Lost in Beijing
I simply felt lost when I first went back to China in 1993 after leaving there more than three years ago. Not just because there were many new buildings and new boulevards that I did not recognize. People I met and talked to seemed to have a totally different mentality from what I remembered when I went to college there in the late eighties. It was as if everyone was desperate not to miss the train that would take them to a different future, for better or worse. I knew then my career choice had made me miss the single most dramatic transformation in a society in recent human history. It was with a feeling of regret tinged with curiosity that I wrote a song about this new mentality in Beijing that was alien to me. The title was Beijing Dream. It told a story of a man who woke up in the morning in the city and realized that life was passing by right in front of his eyes. When I showed it to a best friend from my college days he simply laughed at how little I understood the city I had left less than four years earlier.
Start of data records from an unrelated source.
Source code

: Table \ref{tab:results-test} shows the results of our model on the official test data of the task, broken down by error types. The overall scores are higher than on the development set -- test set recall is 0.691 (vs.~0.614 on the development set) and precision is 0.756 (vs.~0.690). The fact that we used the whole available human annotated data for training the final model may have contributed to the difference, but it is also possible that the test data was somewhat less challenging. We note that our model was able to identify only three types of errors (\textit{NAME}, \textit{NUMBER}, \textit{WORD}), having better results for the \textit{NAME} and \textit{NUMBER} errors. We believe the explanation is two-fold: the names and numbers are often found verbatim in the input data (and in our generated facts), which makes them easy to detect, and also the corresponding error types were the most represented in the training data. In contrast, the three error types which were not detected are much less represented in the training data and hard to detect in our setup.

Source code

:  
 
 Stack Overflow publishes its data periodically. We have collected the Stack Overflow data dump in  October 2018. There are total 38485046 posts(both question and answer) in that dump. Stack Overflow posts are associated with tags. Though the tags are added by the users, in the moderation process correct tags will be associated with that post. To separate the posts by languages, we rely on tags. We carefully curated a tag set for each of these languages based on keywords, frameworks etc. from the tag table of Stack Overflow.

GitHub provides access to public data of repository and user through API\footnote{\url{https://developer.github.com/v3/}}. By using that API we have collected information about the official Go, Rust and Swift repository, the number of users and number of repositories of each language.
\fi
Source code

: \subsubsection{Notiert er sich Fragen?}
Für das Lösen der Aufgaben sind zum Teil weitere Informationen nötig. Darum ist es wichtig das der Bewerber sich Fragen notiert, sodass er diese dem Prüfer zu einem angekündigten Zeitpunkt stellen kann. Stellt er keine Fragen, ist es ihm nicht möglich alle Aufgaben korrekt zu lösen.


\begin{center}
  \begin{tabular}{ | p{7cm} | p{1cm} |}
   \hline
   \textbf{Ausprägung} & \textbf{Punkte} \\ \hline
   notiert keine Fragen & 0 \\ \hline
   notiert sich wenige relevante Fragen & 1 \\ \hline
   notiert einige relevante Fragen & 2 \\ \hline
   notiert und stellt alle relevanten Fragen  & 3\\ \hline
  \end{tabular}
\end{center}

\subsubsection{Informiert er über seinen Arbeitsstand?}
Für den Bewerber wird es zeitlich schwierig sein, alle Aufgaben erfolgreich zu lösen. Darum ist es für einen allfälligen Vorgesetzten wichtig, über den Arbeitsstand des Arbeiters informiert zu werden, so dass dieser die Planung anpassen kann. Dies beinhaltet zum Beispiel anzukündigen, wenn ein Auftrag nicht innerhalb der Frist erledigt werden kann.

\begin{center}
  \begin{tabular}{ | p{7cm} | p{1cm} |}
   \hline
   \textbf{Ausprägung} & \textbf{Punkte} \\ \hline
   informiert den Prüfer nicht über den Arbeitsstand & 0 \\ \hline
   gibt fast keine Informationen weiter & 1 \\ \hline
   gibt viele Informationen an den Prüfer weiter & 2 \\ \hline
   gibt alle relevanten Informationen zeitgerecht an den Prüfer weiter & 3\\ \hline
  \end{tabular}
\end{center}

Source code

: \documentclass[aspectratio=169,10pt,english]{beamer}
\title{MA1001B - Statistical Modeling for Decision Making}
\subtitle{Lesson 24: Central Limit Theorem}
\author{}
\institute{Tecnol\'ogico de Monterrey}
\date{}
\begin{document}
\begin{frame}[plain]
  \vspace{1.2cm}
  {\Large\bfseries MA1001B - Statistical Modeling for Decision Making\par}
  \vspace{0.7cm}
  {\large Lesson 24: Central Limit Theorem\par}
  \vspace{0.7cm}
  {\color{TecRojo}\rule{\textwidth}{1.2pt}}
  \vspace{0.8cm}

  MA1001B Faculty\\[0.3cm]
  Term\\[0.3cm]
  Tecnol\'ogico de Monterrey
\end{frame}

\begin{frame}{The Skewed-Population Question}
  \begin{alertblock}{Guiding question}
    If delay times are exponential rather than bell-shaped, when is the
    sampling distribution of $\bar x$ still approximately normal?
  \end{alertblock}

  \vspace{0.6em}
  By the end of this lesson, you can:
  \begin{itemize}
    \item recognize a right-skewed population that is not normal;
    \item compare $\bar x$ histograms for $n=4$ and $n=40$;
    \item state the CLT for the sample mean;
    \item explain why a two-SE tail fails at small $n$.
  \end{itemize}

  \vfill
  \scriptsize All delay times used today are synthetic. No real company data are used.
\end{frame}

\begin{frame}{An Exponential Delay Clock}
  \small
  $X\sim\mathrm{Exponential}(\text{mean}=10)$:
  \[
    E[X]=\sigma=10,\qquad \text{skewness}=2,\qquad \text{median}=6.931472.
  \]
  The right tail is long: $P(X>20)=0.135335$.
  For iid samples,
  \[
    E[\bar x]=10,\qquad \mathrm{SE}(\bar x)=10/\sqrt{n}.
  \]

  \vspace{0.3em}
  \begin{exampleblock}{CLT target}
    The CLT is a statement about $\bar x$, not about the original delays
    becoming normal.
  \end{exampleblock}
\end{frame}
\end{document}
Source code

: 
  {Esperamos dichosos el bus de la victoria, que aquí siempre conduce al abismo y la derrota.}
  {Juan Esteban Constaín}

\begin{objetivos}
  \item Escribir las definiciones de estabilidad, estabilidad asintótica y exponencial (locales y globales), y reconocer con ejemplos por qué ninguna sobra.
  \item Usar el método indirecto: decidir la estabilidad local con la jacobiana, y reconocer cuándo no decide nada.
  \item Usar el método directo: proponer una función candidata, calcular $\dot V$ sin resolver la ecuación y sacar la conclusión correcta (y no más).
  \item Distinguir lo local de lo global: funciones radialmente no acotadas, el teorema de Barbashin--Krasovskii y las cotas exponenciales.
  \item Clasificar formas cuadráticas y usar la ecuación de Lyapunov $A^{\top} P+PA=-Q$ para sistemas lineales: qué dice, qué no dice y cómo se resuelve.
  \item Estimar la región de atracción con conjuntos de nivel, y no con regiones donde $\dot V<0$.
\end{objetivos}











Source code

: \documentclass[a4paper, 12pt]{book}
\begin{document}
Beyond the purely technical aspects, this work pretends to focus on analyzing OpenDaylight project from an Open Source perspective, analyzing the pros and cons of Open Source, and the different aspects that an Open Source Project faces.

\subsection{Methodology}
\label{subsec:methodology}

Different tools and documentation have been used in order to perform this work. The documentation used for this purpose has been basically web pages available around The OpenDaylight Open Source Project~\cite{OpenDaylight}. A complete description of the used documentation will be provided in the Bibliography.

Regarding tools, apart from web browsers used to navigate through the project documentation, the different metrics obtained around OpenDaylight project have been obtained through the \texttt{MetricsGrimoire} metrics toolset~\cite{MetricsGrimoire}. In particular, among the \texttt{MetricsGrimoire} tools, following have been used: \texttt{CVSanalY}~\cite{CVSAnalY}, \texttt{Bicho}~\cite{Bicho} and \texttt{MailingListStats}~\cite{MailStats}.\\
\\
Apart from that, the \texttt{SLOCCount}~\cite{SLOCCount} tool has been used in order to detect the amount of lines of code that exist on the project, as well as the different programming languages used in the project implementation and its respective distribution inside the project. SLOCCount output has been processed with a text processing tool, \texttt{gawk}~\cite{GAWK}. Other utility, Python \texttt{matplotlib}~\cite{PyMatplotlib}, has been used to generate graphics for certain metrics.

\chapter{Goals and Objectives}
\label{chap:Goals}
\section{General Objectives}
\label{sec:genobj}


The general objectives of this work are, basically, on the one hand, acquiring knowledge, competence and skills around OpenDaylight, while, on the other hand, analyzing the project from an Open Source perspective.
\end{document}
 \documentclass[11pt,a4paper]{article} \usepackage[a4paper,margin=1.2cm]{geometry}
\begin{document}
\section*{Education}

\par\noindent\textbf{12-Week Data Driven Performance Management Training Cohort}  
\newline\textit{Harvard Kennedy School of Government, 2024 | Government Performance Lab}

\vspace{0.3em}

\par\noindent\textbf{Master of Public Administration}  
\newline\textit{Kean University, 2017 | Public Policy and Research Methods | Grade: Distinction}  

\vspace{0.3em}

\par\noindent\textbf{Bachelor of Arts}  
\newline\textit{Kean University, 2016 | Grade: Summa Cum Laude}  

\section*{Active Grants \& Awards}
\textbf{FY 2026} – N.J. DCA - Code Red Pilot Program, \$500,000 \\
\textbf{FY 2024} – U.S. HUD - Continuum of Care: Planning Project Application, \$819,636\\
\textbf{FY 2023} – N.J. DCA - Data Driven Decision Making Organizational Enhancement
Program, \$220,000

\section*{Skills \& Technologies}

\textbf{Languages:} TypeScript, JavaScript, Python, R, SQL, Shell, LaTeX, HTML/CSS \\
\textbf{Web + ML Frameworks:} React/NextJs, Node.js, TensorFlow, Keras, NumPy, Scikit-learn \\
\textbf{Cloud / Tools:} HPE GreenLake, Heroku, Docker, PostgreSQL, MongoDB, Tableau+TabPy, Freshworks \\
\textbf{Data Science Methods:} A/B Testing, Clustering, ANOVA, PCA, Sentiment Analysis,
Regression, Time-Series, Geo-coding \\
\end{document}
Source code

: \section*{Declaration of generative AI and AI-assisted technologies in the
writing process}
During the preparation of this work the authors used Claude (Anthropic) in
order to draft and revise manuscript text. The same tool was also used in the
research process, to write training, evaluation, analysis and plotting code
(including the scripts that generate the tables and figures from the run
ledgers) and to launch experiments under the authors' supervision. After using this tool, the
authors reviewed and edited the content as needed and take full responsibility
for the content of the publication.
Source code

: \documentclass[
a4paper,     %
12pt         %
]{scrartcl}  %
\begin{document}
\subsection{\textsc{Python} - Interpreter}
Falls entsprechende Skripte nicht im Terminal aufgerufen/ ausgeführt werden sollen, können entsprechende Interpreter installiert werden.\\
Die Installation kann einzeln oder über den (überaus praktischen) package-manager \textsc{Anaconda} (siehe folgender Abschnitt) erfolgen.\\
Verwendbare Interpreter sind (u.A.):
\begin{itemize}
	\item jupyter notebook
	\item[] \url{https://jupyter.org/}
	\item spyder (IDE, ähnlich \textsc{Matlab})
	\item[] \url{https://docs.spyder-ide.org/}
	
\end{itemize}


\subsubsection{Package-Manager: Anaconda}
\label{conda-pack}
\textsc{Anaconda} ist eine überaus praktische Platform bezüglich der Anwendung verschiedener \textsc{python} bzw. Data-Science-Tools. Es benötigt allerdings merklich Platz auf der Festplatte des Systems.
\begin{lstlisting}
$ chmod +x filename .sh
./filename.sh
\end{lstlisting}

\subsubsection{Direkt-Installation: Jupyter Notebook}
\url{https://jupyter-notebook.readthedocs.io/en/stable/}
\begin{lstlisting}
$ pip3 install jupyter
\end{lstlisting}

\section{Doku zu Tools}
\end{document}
I had written songs about Beijing before the trip. The first one was titled In a Strange Land, but was actually written on the flight that took me from Beijing to Columbus, Ohio. It was my first ever airplane flight. I was full of anxiety and was already feeling homesick. I wrote more songs when I missed Beijing, including There Is a Place. It was not all melancholic reminiscence though, as I also recalled the times in Beijing when I felt aimless and restless in writing songs like Crazy Talk, An Old Song, I am a Lamb, and Green Card.